Video: Concentrating photovoltaics inspired by telescope design

Renowned telescope designer Roger Angel has turned his attention and telescope mirror technology to concentrating photovoltaics.
12 July 2011, SPIE Newsroom. DOI: 10.1117/2.3201107.02

Roger Angel is Regents Professor of Astronomy and Optical Sciences at the University of Arizona, where he directs the Steward Observatory Mirror Lab. He is also the founder and CEO of REhnu LLC, a company that is commercializing a new technology for concentrating solar. Angel is a member of the National Academy of Sciences and a Fellow of the Royal Society of London. His work in developing the new generation of large astronomical telescopes was recognized by a MacArthur fellowship and the 2010 Kavli Prize in Astrophysics. As a result of the latter, he was a guest at the White House in June 2011.

In concentrating photovoltaics (CPV), sunlight is optically concentrated onto very small PV cells. Concentrator cells of exceptionally high efficiency are already manufactured commercially at very low cost per unit of power generated.
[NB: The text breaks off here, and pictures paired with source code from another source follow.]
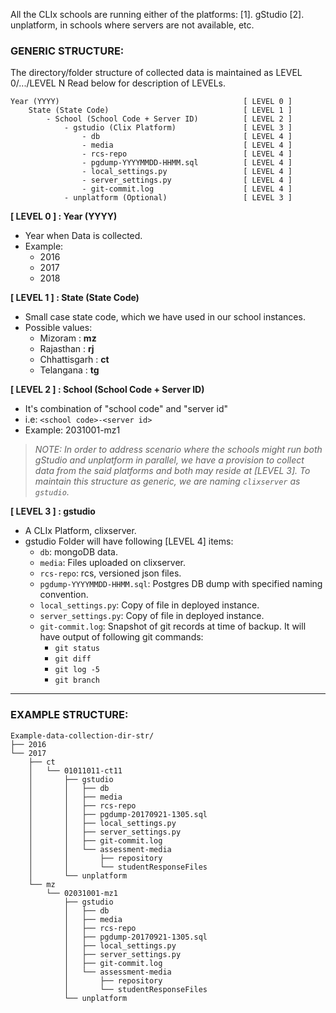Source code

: All the CLIx schools are running either of the platforms:
    [1]. gStudio
    [2]. unplatform, in schools where servers are not available, etc.

### GENERIC STRUCTURE:

The directory/folder structure of collected data is maintained as LEVEL 0/.../LEVEL N
Read below for description of LEVELs.

```
Year (YYYY)                                         [ LEVEL 0 ]
    State (State Code)                              [ LEVEL 1 ]
        - School (School Code + Server ID)          [ LEVEL 2 ]
            - gstudio (Clix Platform)               [ LEVEL 3 ]
                - db                                [ LEVEL 4 ]
                - media                             [ LEVEL 4 ]
                - rcs-repo                          [ LEVEL 4 ]
                - pgdump-YYYYMMDD-HHMM.sql          [ LEVEL 4 ]
                - local_settings.py                 [ LEVEL 4 ]
                - server_settings.py                [ LEVEL 4 ]
                - git-commit.log                    [ LEVEL 4 ]
            - unplatform (Optional)                 [ LEVEL 3 ]
```

**[ LEVEL 0 ] : Year (YYYY)**
- Year when Data is collected.
- Example: 
    - 2016
    - 2017
    - 2018

**[ LEVEL 1 ] : State (State Code)**
- Small case state code, which we have used in our school instances.
- Possible values: 
    - Mizoram      : **mz**
    - Rajasthan    : **rj**
    - Chhattisgarh : **ct**
    - Telangana    : **tg**

**[ LEVEL 2 ] : School (School Code + Server ID)**
- It's combination of "school code" and "server id"
- i.e: `<school code>-<server id>`
- Example: 2031001-mz1

> *NOTE:
In order to address scenario where the schools might run both gStudio and unplatform in parallel, 
we have a provision to collect data from the said platforms and both may reside at [LEVEL 3]. To maintain this structure as generic, we are naming `clixserver` as `gstudio`.*

**[ LEVEL 3 ] : gstudio**
- A CLIx Platform, clixserver.
- gstudio Folder will have following [LEVEL 4] items:
    - `db`: mongoDB data.
    - `media`: Files uploaded on clixserver.
    - `rcs-repo`: rcs, versioned json files.
    - `pgdump-YYYYMMDD-HHMM.sql`: Postgres DB dump with specified naming convention.
    - `local_settings.py`: Copy of file in deployed instance.
    - `server_settings.py`: Copy of file in deployed instance.
    - `git-commit.log`: Snapshot of git records at time of backup. It will have output of following git commands:
        - `git status`
        - `git diff`
        - `git log -5`
        - `git branch`


---

### EXAMPLE STRUCTURE:
```
Example-data-collection-dir-str/
├── 2016
└── 2017
    ├── ct
    │   └── 01011011-ct11
    │       ├── gstudio
    │       │   ├── db
    │       │   ├── media
    │       │   ├── rcs-repo
    │       │   ├── pgdump-20170921-1305.sql
    │       │   ├── local_settings.py
    │       │   ├── server_settings.py
    │       │   ├── git-commit.log
    │       │   └── assessment-media
    │       │       ├── repository
    │       │       └── studentResponseFiles
    │       └── unplatform
    └── mz
        └── 02031001-mz1
            ├── gstudio
            │   ├── db
            │   ├── media
            │   ├── rcs-repo
            │   ├── pgdump-20170921-1305.sql
            │   ├── local_settings.py
            │   ├── server_settings.py
            │   ├── git-commit.log
            │   └── assessment-media
            │       ├── repository
            │       └── studentResponseFiles
            └── unplatform
```
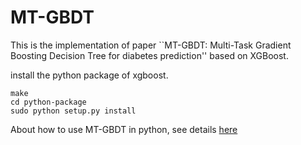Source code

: # MT-GBDT
This is the implementation of paper ``MT-GBDT: Multi-Task Gradient Boosting Decision Tree for diabetes prediction'' based on XGBoost.

install the python package of xgboost.
```
make
cd python-package
sudo python setup.py install
```

About how to use MT-GBDT in python, see details [here](demo/multi_task_binary_classification/)
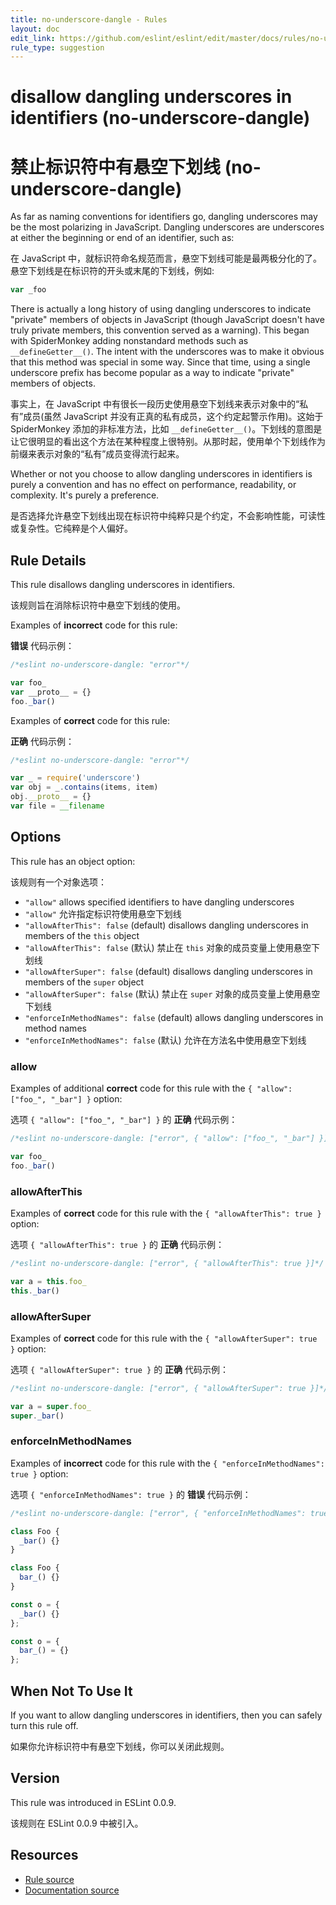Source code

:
 ```yaml
---
title: no-underscore-dangle - Rules
layout: doc
edit_link: https://github.com/eslint/eslint/edit/master/docs/rules/no-underscore-dangle.md
rule_type: suggestion
---
```


<!-- Note: No pull requests accepted for this file. See README.md in the root directory for details. -->

# disallow dangling underscores in identifiers (no-underscore-dangle)

# 禁止标识符中有悬空下划线 (no-underscore-dangle)

As far as naming conventions for identifiers go, dangling underscores may be the most polarizing in JavaScript. Dangling underscores are underscores at either the beginning or end of an identifier, such as:

在 JavaScript 中，就标识符命名规范而言，悬空下划线可能是最两极分化的了。悬空下划线是在标识符的开头或末尾的下划线，例如:

```js
var _foo
```

There is actually a long history of using dangling underscores to indicate "private" members of objects in JavaScript (though JavaScript doesn't have truly private members, this convention served as a warning). This began with SpiderMonkey adding nonstandard methods such as `__defineGetter__()`. The intent with the underscores was to make it obvious that this method was special in some way. Since that time, using a single underscore prefix has become popular as a way to indicate "private" members of objects.

事实上，在 JavaScript 中有很长一段历史使用悬空下划线来表示对象中的“私有”成员(虽然 JavaScript 并没有正真的私有成员，这个约定起警示作用)。这始于 SpiderMonkey 添加的非标准方法，比如 `__defineGetter__()`。下划线的意图是让它很明显的看出这个方法在某种程度上很特别。从那时起，使用单个下划线作为前缀来表示对象的“私有”成员变得流行起来。

Whether or not you choose to allow dangling underscores in identifiers is purely a convention and has no effect on performance, readability, or complexity. It's purely a preference.

是否选择允许悬空下划线出现在标识符中纯粹只是个约定，不会影响性能，可读性或复杂性。它纯粹是个人偏好。

## Rule Details

This rule disallows dangling underscores in identifiers.

该规则旨在消除标识符中悬空下划线的使用。

Examples of **incorrect** code for this rule:

**错误** 代码示例：

```js
/*eslint no-underscore-dangle: "error"*/

var foo_
var __proto__ = {}
foo._bar()
```

Examples of **correct** code for this rule:

**正确** 代码示例：

```js
/*eslint no-underscore-dangle: "error"*/

var _ = require('underscore')
var obj = _.contains(items, item)
obj.__proto__ = {}
var file = __filename
```

## Options

This rule has an object option:

该规则有一个对象选项：

- `"allow"` allows specified identifiers to have dangling underscores
- `"allow"` 允许指定标识符使用悬空下划线
- `"allowAfterThis": false` (default) disallows dangling underscores in members of the `this` object
- `"allowAfterThis": false` (默认) 禁止在 `this` 对象的成员变量上使用悬空下划线
- `"allowAfterSuper": false` (default) disallows dangling underscores in members of the `super` object
- `"allowAfterSuper": false` (默认) 禁止在 `super` 对象的成员变量上使用悬空下划线
- `"enforceInMethodNames": false` (default) allows dangling underscores in method names
- `"enforceInMethodNames": false` (默认) 允许在方法名中使用悬空下划线

### allow

Examples of additional **correct** code for this rule with the `{ "allow": ["foo_", "_bar"] }` option:

选项 `{ "allow": ["foo_", "_bar"] }` 的 **正确** 代码示例：

```js
/*eslint no-underscore-dangle: ["error", { "allow": ["foo_", "_bar"] }]*/

var foo_
foo._bar()
```

### allowAfterThis

Examples of **correct** code for this rule with the `{ "allowAfterThis": true }` option:

选项 `{ "allowAfterThis": true }` 的 **正确** 代码示例：

```js
/*eslint no-underscore-dangle: ["error", { "allowAfterThis": true }]*/

var a = this.foo_
this._bar()
```

### allowAfterSuper

Examples of **correct** code for this rule with the `{ "allowAfterSuper": true }` option:

选项 `{ "allowAfterSuper": true }` 的 **正确** 代码示例：

```js
/*eslint no-underscore-dangle: ["error", { "allowAfterSuper": true }]*/

var a = super.foo_
super._bar()
```

### enforceInMethodNames

Examples of **incorrect** code for this rule with the `{ "enforceInMethodNames": true }` option:

选项 `{ "enforceInMethodNames": true }` 的 **错误** 代码示例：

```js
/*eslint no-underscore-dangle: ["error", { "enforceInMethodNames": true }]*/

class Foo {
  _bar() {}
}

class Foo {
  bar_() {}
}

const o = {
  _bar() {}
};

const o = {
  bar_() = {}
};
```

## When Not To Use It

If you want to allow dangling underscores in identifiers, then you can safely turn this rule off.

如果你允许标识符中有悬空下划线，你可以关闭此规则。

## Version

This rule was introduced in ESLint 0.0.9.

该规则在 ESLint 0.0.9 中被引入。

## Resources

- [Rule source](https://github.com/eslint/eslint/tree/master/lib/rules/no-underscore-dangle.js)
- [Documentation source](https://github.com/eslint/eslint/tree/master/docs/rules/no-underscore-dangle.md)
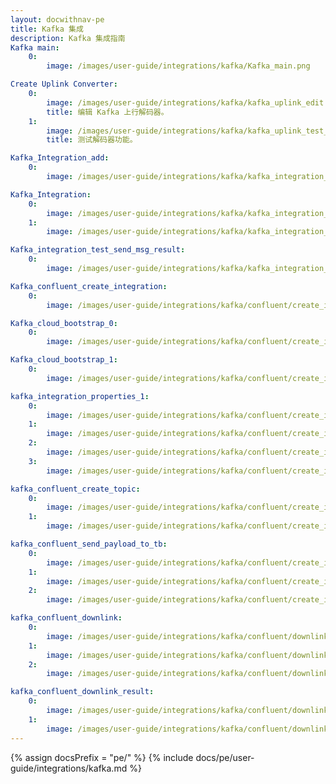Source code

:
 ```yaml
---
layout: docwithnav-pe
title: Kafka 集成
description: Kafka 集成指南
Kafka main:
    0:
        image: /images/user-guide/integrations/kafka/Kafka_main.png

Create Uplink Converter:
    0:
        image: /images/user-guide/integrations/kafka/kafka_uplink_edit.png
        title: 编辑 Kafka 上行解码器。
    1:
        image: /images/user-guide/integrations/kafka/kafka_uplink_test_decoder.png
        title: 测试解码器功能。

Kafka_Integration_add:
    0:
        image: /images/user-guide/integrations/kafka/kafka_integration_add.png

Kafka_Integration:
    0:
        image: /images/user-guide/integrations/kafka/kafka_integration_edit_mode.png
    1:  
        image: /images/user-guide/integrations/kafka/kafka_integration_save_changes.png

Kafka_integration_test_send_msg_result:
    0:
        image: /images/user-guide/integrations/kafka/kafka_integration_test_send_msg_result.png

Kafka_confluent_create_integration:
    0:
        image: /images/user-guide/integrations/kafka/confluent/create_integration/kafka_create_integration_main.png

Kafka_cloud_bootstrap_0:
    0:
        image: /images/user-guide/integrations/kafka/confluent/create_integration/kafka_work_with_cluster_0.png

Kafka_cloud_bootstrap_1:
    0:
        image: /images/user-guide/integrations/kafka/confluent/create_integration/kafka_work_with_cluster_1.png

kafka_integration_properties_1:
    0:
        image: /images/user-guide/integrations/kafka/confluent/create_integration/kafka_integration_properties_API_keys_1.png
    1:
        image: /images/user-guide/integrations/kafka/confluent/create_integration/kafka_integration_properties_API_keys_2.png
    2:
        image: /images/user-guide/integrations/kafka/confluent/create_integration/kafka_integration_properties_API_keys_3.png
    3:
        image: /images/user-guide/integrations/kafka/confluent/create_integration/kafka_integration_properties_1.png

kafka_confluent_create_topic:
    0:
        image: /images/user-guide/integrations/kafka/confluent/create_integration/kafka_confluent_create_topic_0.png
    1:
        image: /images/user-guide/integrations/kafka/confluent/create_integration/kafka_confluent_create_topic_1.png

kafka_confluent_send_payload_to_tb:
    0:
        image: /images/user-guide/integrations/kafka/confluent/create_integration/kafka_confluent_send_payload_to_tb_0.png
    1:
        image: /images/user-guide/integrations/kafka/confluent/create_integration/kafka_confluent_send_payload_to_tb_1.png
    2:
        image: /images/user-guide/integrations/kafka/confluent/create_integration/kafka_confluent_send_payload_to_tb_2.png

kafka_confluent_downlink:
    0:
        image: /images/user-guide/integrations/kafka/confluent/downlink/kafka_confluent_downlink_node_0.png
    1:
        image: /images/user-guide/integrations/kafka/confluent/downlink/kafka_confluent_downlink_node_1.png
    2:
        image: /images/user-guide/integrations/kafka/confluent/downlink/kafka_confluent_downlink_node_2.png

kafka_confluent_downlink_result:
    0:
        image: /images/user-guide/integrations/kafka/confluent/downlink/kafka_confluent_downlink_result_0.png
    1:
        image: /images/user-guide/integrations/kafka/confluent/downlink/kafka_confluent_downlink_result_1.png
---
```

{% assign docsPrefix = "pe/" %}
{% include docs/pe/user-guide/integrations/kafka.md %}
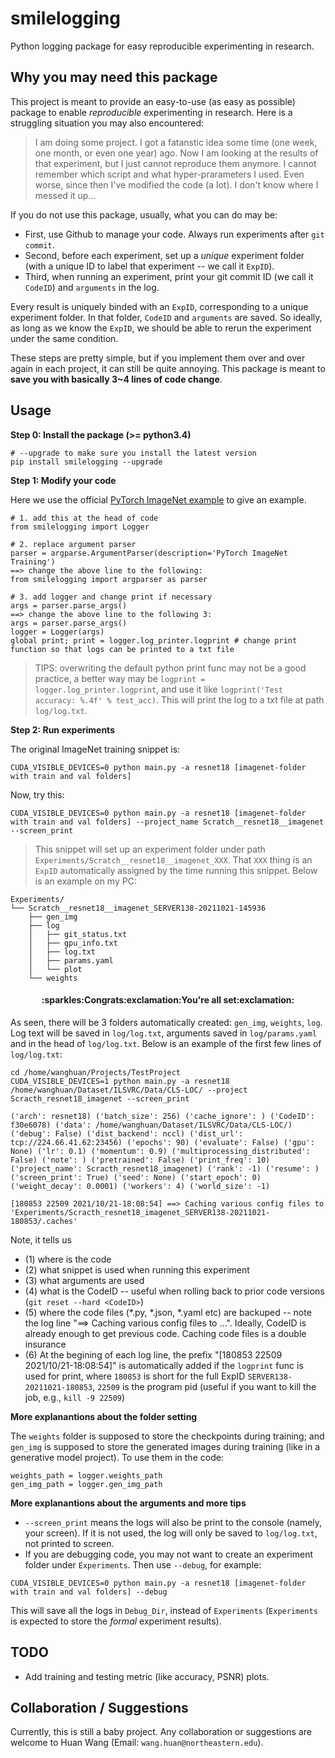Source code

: # smilelogging
Python logging package for easy reproducible experimenting in research.


## Why you may need this package
This project is meant to provide an easy-to-use (as easy as possible) package to enable *reproducible* experimenting in research. Here is a struggling situation you may also encountered:
> I am doing some project. I got a fatanstic idea some time (one week, one month, or even one year) ago. Now I am looking at the results of that experiment, but I just cannot reproduce them anymore. I cannot remember which script and what hyper-prarameters I used. Even worse, since then I've modified the code (a lot). I don't know where I messed it up...

If you do not use this package, usually, what you can do may be:
- First, use Github to manage your code. Always run experiments after `git commit`. 
- Second, before each experiment, set up a *unique* experiment folder (with a unique ID to label that experiment -- we call it `ExpID`). 
- Third, when running an experiment, print your git commit ID (we call it `CodeID`) and `arguments` in the log.

Every result is uniquely binded with an `ExpID`, corresponding to a unique experiment folder. In that folder, `CodeID` and `arguments` are saved. So ideally, as long as we know the `ExpID`, we should be able to rerun the experiment under the same condition.

These steps are pretty simple, but if you implement them over and over again in each project, it can still be quite annoying. This package is meant to **save you with basically 3~4 lines of code change**.


## Usage

**Step 0: Install the package (>= python3.4)**
```
# --upgrade to make sure you install the latest version
pip install smilelogging --upgrade
```

**Step 1: Modify your code**

Here we use the official [PyTorch ImageNet example](https://github.com/pytorch/examples/blob/master/imagenet/main.py) to give an example.

```
# 1. add this at the head of code
from smilelogging import Logger 

# 2. replace argument parser
parser = argparse.ArgumentParser(description='PyTorch ImageNet Training')  
==> change the above line to the following:
from smilelogging import argparser as parser

# 3. add logger and change print if necessary
args = parser.parse_args()
==> change the above line to the following 3:
args = parser.parse_args()
logger = Logger(args)
global print; print = logger.log_printer.logprint # change print function so that logs can be printed to a txt file
```
> TIPS: overwriting the default python print func may not be a good practice, a better way may be `logprint = logger.log_printer.logprint`, and use it like `logprint('Test accuracy: %.4f' % test_acc)`. This will print the log to a txt file at path `log/log.txt`.

**Step 2: Run experiments**

The original ImageNet training snippet is:
```
CUDA_VISIBLE_DEVICES=0 python main.py -a resnet18 [imagenet-folder with train and val folders]
```

Now, try this:
```
CUDA_VISIBLE_DEVICES=0 python main.py -a resnet18 [imagenet-folder with train and val folders] --project_name Scratch__resnet18__imagenet --screen_print
```
> This snippet will set up an experiment folder under path `Experiments/Scratch__resnet18__imagenet_XXX`. That `XXX` thing is an `ExpID` automatically assigned by the time running this snippet. Below is an example on my PC:
```
Experiments/
└── Scratch__resnet18__imagenet_SERVER138-20211021-145936
    ├── gen_img
    ├── log
    │   ├── git_status.txt
    │   ├── gpu_info.txt
    │   ├── log.txt
    │   ├── params.yaml
    │   └── plot
    └── weights
```
<h4 align="center">:sparkles:Congrats:exclamation:You're all set:exclamation:</h4>


As seen, there will be 3 folders automatically created: `gen_img`, `weights`, `log`. Log text will be saved in `log/log.txt`, arguments saved in `log/params.yaml` and in the head of `log/log.txt`. Below is an example of the first few lines of `log/log.txt`:
``` 
cd /home/wanghuan/Projects/TestProject
CUDA_VISIBLE_DEVICES=1 python main.py -a resnet18 /home/wanghuan/Dataset/ILSVRC/Data/CLS-LOC/ --project Scracth_resnet18_imagenet --screen_print

('arch': resnet18) ('batch_size': 256) ('cache_ignore': ) ('CodeID': f30e6078) ('data': /home/wanghuan/Dataset/ILSVRC/Data/CLS-LOC/) ('debug': False) ('dist_backend': nccl) ('dist_url': tcp://224.66.41.62:23456) ('epochs': 90) ('evaluate': False) ('gpu': None) ('lr': 0.1) ('momentum': 0.9) ('multiprocessing_distributed': False) ('note': ) ('pretrained': False) ('print_freq': 10) ('project_name': Scracth_resnet18_imagenet) ('rank': -1) ('resume': ) ('screen_print': True) ('seed': None) ('start_epoch': 0) ('weight_decay': 0.0001) ('workers': 4) ('world_size': -1)

[180853 22509 2021/10/21-18:08:54] ==> Caching various config files to 'Experiments/Scracth_resnet18_imagenet_SERVER138-20211021-180853/.caches'
```
Note, it tells us 
- (1) where is the code
- (2) what snippet is used when running this experiment
- (3) what arguments are used
- (4) what is the CodeID -- useful when rolling back to prior code versions (`git reset --hard <CodeID>`)
- (5) where the code files (*.py, *.json, *.yaml etc) are backuped -- note the log line "==> Caching various config files to ...". Ideally, CodeID is already enough to get previous code. Caching code files is a double insurance
- (6) At the begining of each log line, the prefix "[180853 22509 2021/10/21-18:08:54]" is automatically added if the `logprint` func is used for print, where `180853` is short for the full ExpID `SERVER138-20211021-180853`, `22509` is the program pid (useful if you want to kill the job, e.g., `kill -9 22509`)


**More explanantions about the folder setting**

The `weights` folder is supposed to store the checkpoints during training; and `gen_img` is supposed to store the generated images during training (like in a generative model project). To use them in the code:
```
weights_path = logger.weights_path
gen_img_path = logger.gen_img_path
```


**More explanantions about the arguments and more tips**
- `--screen_print` means the logs will also be print to the console (namely, your screen). If it is not used, the log will only be saved to `log/log.txt`, not printed to screen. 
- If you are debugging code, you may not want to create an experiment folder under `Experiments`. Then use `--debug`, for example:
```
CUDA_VISIBLE_DEVICES=0 python main.py -a resnet18 [imagenet-folder with train and val folders] --debug
```
This will save all the logs in `Debug_Dir`, instead of `Experiments` (`Experiments` is expected to store the *formal* experiment results).



## TODO
- Add training and testing metric (like accuracy, PSNR) plots.



## Collaboration / Suggestions
Currently, this is still a baby project. Any collaboration or suggestions are welcome to Huan Wang (Email: `wang.huan@northeastern.edu`).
The remaining challenge to reach the goal of $1/watt installed cost is to devise the supporting optomechanical system that can be manufactured and installed at low cost, to track the sun, concentrate the light on the cells and keep them cool.

A farm will consist of many identical 20-kW tracking units. Each unit, assembled on-site from prefab-ricated steel and glass members, will carry eight square dish reflectors in a balanced, lightweight spaceframe structure. Soccer ball-sized packages at each focus will generate 2.5 kW from triple junction cells arrayed about a 5-inch ball lens. The design ensures evenly distributed, steady illumination of cells, needed for highest efficiency, and good tolerance to pointing errors despite very high (1000x) optical concentration.

Angel's record of innovation in optics includes a new method to grind and polish glass mirrors now used at the Mirror Lab to make the world's largest and most aspheric telescope mirrors; novel methods to test aspheric optical surfaces, including solar reflectors; and a design and cost study for a million square-mile space sunshade to cool the Earth. He has designed telescopes to image and search for primitive life on Earth-like planets orbiting nearby stars and first used optical fibers in astronomy to obtain astronomical spectra, now a widely used technique. He received his B.A. and PhD in physics from Oxford University and an M.S. from Caltech.